Cloud Based Deduplication Quick Start Guide


It is now possible to store dedup chunks to the Amazon S3 cloud storage service or Azure. This will allow you to store unlimited amounts of data without the need for local storage. AES 256 bit encryption and compression (default) is provided for storing data to cloud storage. It is suggested that the chunk size be set to the default (128k) to allow for maximum compression and fewest round trips for data.
The purpose of deduplicating data before sending it to cloud storage is to minimize storage and maximize write performance. The concept behind deduplication is to only store unique blocks of data. If only unique data is sent to cloud storage, bandwidth can be optimized and cloud storage can be reduced. Opendedup approaches cloud storage differently than a traditional cloud based file system. The volume data such as the name space and file meta-data are stored locally on the the system where the SDFS volume is mounted. Only the unique chunks of data are stored at the cloud storage provider. This ensures maximum performance by allowing all file system functions to be performed locally except for data reads and writes. In addition, local read and write caching should make writing smaller files transparent to the user or service writing to the volume.
Requirements :
Read the quickstart guide first!
To Setup AWS enabled deduplication volumes follow these steps:
1. Go to http://aws.amazon.com and create an account.
2. Sign up for S3 data storage
3. Get your Access Key ID and Secret Key ID.

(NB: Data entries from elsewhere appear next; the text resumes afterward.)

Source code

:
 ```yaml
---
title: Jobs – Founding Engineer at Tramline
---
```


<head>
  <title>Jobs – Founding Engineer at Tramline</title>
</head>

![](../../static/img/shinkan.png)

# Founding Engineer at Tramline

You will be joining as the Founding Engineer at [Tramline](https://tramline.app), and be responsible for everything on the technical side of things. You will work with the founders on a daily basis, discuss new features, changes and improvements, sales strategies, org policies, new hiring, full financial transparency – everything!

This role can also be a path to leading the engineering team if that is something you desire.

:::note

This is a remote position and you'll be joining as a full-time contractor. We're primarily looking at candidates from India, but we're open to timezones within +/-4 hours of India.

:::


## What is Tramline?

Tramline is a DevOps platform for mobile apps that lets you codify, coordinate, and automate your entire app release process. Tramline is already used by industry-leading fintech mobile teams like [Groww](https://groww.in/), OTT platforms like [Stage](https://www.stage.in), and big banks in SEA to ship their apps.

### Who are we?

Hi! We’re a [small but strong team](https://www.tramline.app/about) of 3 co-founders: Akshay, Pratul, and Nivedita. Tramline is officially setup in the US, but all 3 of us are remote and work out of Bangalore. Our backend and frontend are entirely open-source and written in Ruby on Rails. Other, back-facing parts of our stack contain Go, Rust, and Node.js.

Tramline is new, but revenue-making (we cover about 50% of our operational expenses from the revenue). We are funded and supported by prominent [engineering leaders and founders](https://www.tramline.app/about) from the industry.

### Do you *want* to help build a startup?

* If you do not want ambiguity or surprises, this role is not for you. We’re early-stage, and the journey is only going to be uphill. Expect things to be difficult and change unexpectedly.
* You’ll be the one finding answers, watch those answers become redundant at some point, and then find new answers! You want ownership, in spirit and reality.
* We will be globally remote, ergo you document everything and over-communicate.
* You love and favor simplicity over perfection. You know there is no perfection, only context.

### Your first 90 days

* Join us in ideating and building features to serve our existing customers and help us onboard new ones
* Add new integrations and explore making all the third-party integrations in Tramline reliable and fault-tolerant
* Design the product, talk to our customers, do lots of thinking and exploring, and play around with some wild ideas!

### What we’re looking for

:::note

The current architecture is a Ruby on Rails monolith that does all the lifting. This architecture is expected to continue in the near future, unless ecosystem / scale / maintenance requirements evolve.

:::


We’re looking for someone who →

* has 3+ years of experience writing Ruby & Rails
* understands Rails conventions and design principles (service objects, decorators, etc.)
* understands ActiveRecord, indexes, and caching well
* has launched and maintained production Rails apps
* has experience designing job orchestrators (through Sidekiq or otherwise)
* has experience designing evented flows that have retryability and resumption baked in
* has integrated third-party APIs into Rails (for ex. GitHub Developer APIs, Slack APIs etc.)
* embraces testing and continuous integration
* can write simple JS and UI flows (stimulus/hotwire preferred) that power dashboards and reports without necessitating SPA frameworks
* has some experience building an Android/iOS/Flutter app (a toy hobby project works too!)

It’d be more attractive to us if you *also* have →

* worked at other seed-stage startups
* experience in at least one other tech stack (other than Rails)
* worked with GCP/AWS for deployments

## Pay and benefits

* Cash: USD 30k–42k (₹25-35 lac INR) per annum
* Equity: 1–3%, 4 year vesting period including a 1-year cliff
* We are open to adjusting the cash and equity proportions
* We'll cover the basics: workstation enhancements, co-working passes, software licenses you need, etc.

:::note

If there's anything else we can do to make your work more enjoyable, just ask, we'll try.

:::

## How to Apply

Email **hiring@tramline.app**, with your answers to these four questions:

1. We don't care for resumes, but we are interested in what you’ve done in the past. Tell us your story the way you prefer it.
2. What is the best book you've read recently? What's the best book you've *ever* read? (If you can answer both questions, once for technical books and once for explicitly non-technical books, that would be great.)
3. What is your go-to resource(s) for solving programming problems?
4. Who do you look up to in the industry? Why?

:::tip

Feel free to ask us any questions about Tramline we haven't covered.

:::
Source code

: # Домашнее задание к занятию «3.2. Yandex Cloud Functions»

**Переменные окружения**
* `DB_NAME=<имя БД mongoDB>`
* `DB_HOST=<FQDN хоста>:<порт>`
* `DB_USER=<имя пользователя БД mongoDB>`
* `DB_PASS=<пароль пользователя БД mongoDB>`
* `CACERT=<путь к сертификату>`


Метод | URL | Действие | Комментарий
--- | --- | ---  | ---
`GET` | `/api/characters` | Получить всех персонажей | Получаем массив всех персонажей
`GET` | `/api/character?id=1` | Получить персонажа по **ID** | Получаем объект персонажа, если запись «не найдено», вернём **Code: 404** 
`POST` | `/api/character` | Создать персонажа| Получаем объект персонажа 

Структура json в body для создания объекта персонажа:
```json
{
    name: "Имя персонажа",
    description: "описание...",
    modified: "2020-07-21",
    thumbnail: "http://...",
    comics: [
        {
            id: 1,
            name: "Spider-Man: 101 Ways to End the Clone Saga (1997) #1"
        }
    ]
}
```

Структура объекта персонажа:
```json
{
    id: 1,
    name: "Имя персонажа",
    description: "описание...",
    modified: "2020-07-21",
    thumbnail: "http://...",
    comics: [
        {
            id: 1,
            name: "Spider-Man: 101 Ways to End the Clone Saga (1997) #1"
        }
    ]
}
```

4. Make an SDFS volume using the following parameters:
./mkfs.sdfs --volume-name=<volume name> --volume-capacity=<volume capacity> --aws-enabled=true --cloud-access-key=<the aws assigned access key> --cloud-bucket-name=<a universally unique bucket name such as the aws-access-key> --cloud-secret-key=<assigned aws secret key> --chunk-store-encrypt=true
5. Mount volume and go to town!
./mount.sdfs <volume name> <mount point>
To Setup Azure enabled deduplication volumes follow these steps
./mkfs.sdfs --volume-name=<volume name> --volume-capacity=<volume capacity> --azure-enabled=true --cloud-access-key=<storage account> --cloud-bucket-name=<the buckey name> --cloud-secret-key=<primary access key> --chunk-store-encrypt=true
6. Mount volume and go to town!
./mount.sdfs <volume name> <mount point>